## [TASK]
Select and copy out every line in the records containing "route".

Records drawn from a dataset
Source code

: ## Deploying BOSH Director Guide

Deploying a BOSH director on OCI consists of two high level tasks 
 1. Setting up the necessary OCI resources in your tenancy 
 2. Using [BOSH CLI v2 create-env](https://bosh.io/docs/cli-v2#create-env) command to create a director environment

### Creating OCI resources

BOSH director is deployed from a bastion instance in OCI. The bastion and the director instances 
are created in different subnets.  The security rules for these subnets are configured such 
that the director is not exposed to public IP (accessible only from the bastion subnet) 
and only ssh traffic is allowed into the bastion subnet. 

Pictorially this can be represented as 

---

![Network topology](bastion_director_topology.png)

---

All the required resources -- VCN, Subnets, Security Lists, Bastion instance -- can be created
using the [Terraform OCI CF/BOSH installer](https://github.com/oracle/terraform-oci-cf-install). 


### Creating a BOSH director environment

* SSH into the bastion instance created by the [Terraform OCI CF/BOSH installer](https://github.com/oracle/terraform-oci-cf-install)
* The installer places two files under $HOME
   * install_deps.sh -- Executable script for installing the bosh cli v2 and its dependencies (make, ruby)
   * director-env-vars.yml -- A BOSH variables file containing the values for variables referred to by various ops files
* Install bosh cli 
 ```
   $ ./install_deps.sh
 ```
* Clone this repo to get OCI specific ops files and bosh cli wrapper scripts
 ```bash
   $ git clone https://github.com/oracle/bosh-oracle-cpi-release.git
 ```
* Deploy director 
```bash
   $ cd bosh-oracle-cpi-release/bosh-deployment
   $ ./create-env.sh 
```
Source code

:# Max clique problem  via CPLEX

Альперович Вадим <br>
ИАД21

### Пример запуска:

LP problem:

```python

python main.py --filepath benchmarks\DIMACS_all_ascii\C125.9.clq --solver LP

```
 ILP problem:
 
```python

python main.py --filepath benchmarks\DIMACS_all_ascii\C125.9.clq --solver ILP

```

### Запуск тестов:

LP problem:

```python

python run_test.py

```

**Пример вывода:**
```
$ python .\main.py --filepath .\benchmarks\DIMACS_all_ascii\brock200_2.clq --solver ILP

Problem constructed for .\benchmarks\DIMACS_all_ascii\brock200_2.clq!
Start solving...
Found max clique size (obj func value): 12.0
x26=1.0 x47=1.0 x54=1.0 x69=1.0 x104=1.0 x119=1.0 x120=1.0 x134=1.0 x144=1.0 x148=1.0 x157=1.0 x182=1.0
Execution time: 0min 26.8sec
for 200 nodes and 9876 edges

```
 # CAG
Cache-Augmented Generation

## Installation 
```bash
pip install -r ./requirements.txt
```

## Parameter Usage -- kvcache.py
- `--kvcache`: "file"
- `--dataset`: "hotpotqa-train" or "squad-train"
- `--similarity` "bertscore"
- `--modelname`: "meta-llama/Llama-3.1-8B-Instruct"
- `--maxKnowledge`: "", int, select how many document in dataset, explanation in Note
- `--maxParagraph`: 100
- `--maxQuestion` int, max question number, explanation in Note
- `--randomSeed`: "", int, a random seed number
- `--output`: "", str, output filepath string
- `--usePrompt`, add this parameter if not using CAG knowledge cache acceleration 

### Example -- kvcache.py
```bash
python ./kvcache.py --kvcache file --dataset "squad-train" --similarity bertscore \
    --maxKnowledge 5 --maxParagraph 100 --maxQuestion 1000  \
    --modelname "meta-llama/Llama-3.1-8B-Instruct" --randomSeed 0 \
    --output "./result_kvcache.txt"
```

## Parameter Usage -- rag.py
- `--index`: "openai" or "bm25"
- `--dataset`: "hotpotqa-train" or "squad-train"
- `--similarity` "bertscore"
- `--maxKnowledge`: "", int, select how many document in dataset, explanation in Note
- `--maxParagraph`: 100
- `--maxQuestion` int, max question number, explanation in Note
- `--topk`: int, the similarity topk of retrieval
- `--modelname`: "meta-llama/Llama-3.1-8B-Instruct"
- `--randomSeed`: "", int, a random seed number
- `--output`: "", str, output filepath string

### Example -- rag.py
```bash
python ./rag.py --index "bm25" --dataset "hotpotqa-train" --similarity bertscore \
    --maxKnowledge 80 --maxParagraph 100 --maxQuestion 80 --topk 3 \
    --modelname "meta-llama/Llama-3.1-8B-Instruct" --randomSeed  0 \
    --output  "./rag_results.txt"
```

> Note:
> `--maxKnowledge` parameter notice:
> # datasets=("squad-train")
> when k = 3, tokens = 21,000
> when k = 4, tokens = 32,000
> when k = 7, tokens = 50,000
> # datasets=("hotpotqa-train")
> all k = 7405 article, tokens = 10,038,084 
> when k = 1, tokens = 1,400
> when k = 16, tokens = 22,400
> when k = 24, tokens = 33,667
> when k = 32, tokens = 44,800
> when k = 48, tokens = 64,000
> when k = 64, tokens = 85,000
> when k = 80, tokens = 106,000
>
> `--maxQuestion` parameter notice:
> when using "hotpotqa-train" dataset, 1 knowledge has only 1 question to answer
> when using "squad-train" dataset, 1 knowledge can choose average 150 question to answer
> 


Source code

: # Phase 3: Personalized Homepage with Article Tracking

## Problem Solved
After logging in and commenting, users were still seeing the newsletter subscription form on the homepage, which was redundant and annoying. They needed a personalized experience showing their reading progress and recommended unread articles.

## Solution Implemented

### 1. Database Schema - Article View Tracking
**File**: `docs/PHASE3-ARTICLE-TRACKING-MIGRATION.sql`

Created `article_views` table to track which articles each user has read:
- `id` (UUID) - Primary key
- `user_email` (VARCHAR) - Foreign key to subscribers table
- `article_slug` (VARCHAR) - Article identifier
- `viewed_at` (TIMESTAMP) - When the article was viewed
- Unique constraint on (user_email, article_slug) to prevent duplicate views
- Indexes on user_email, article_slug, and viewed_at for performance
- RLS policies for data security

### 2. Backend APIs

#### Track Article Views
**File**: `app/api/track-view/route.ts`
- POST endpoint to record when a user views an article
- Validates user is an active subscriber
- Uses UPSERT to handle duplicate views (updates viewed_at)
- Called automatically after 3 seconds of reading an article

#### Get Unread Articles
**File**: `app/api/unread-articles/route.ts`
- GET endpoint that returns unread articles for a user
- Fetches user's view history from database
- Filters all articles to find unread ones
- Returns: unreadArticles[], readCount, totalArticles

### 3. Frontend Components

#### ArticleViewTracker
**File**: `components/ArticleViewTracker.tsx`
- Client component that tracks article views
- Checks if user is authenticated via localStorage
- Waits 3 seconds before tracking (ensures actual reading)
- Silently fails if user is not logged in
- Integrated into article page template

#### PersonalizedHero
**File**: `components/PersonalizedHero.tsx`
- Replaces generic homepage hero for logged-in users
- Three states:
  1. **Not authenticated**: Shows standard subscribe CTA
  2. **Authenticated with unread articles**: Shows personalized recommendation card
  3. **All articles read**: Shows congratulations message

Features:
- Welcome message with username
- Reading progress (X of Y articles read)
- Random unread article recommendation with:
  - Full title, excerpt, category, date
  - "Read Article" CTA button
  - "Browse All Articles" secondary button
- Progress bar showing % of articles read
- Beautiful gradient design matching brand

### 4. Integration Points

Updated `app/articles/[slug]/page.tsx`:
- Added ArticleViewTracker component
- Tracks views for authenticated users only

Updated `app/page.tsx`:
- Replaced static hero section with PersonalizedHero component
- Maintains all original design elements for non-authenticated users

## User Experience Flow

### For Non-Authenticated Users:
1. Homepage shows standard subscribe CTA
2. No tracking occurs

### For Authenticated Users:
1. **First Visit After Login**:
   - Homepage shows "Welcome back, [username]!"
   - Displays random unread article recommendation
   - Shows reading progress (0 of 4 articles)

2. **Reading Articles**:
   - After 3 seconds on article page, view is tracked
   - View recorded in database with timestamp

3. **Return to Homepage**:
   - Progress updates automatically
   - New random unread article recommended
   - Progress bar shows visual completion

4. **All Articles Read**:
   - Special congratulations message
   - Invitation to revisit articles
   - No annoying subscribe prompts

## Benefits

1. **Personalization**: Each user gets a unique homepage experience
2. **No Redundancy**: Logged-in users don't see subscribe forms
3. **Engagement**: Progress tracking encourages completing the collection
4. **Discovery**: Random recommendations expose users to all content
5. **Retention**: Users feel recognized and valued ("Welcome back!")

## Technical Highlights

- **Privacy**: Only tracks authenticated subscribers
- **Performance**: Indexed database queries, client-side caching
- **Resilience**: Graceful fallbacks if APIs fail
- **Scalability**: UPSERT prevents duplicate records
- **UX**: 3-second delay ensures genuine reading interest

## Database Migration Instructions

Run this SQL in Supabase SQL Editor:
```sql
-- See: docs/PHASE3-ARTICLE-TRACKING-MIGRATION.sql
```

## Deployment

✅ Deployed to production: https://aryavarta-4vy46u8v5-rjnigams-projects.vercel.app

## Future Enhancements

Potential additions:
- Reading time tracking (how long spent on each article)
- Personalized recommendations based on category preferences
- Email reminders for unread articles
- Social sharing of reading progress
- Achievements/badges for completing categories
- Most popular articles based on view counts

## [ANSWER TO THIS PROBLEM]
**File**: `app/api/track-view/route.ts`
**File**: `app/api/unread-articles/route.ts`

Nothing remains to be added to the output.